**Activity**:
Would you copy each line of the records that includes the word "Delta"?

Input records section start

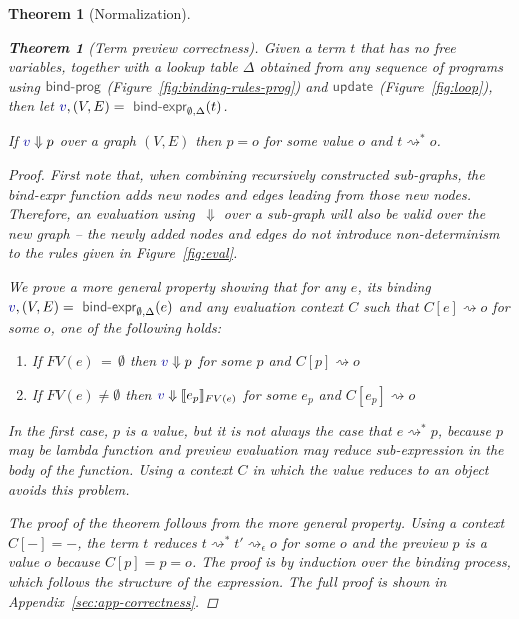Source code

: \documentclass[acmsmall,anonymous,fleqn]{acmart}\settopmatter{printfolios=false,printccs=false,printacmref=false}
\newcounter{thc}
\theoremstyle{plain}
\newtheorem{theorem}[thc]{Theorem}
\theoremstyle{definition}
\newcommand{\ident}[1]{\textnormal{\textcolor{idclr}{\sffamily #1}}}
\newcommand{\bndclr}[1]{\textcolor{kvdclr}{#1}}
\begin{document}
\begin{theorem}[Normalization]
\begin{theorem}[Term preview correctness]
\label{thm:let-free-correct}
Given a term $t$ that has no free variables, together with a lookup table $\Delta$ obtained
from any sequence of programs using $\ident{bind-prog}$ (Figure~\ref{fig:binding-rules-prog}) and
$\ident{update}$ (Figure~\ref{fig:loop}), then
let $\bndclr{v}, (V, E) = \ident{bind-expr}_{\emptyset, \Delta}(t)$.

\vspace{0.25em}
\noindent
If $\bndclr{v}\Downarrow p$
over a graph $(V, E)$ then $p = o$ for some value $o$ and $t \rightsquigarrow^{*} o$.
\end{theorem}

\begin{proof}
First note that, when combining recursively constructed sub-graphs, the \ident{bind-expr} function
adds new nodes and edges leading from those new nodes. Therefore, an evaluation using~$\Downarrow$
over a sub-graph will also be valid over the new graph -- the newly added nodes and edges do not introduce
non-determinism to the rules given in Figure~\ref{fig:eval}.

We prove a more general property showing that for any $e$, its binding
$\bndclr{v}, (V, E) = \ident{bind-expr}_{\emptyset, \Delta}(e)$ and any evaluation context $C$
such that $C[e]\rightsquigarrow o$ for some $o$, one of the following holds:
%
\begin{enumerate}
\item[a.] If $FV(e)\,=\,\emptyset$ then $\bndclr{v} \Downarrow p$ for some $p$ and $C[p] \rightsquigarrow o$
\item[b.] If $FV(e)\neq\emptyset$ then $\bndclr{v} \Downarrow \llbracket e_p \rrbracket_{FV(e)}$ for some $e_p$ and $C[e_p] \rightsquigarrow o$
\end{enumerate}
%
In the first case, $p$ is a value, but it is not always the case that $e \rightsquigarrow^{*} p$,
because $p$ may be lambda function and preview evaluation may reduce sub-expression in the body of
the function. Using a context $C$ in which the value reduces to an object avoids this problem.

The proof of the theorem follows from the more general property. Using a context $C[-]=-$, the
term $t$ reduces $t \rightsquigarrow^{*}t' \rightsquigarrow_\epsilon o$ for some $o$ and the
preview $p$ is a value $o$ because $C[p] = p = o$.
The proof is by induction over the binding process, which follows the structure of the expression.
The full proof is shown in Appendix~\ref{sec:app-correctness}.
\end{proof}


\end{theorem}
\end{document}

Input records section end

**Your response**:
Given a term $t$ that has no free variables, together with a lookup table $\Delta$ obtained
let $\bndclr{v}, (V, E) = \ident{bind-expr}_{\emptyset, \Delta}(t)$.
$\bndclr{v}, (V, E) = \ident{bind-expr}_{\emptyset, \Delta}(e)$ and any evaluation context $C$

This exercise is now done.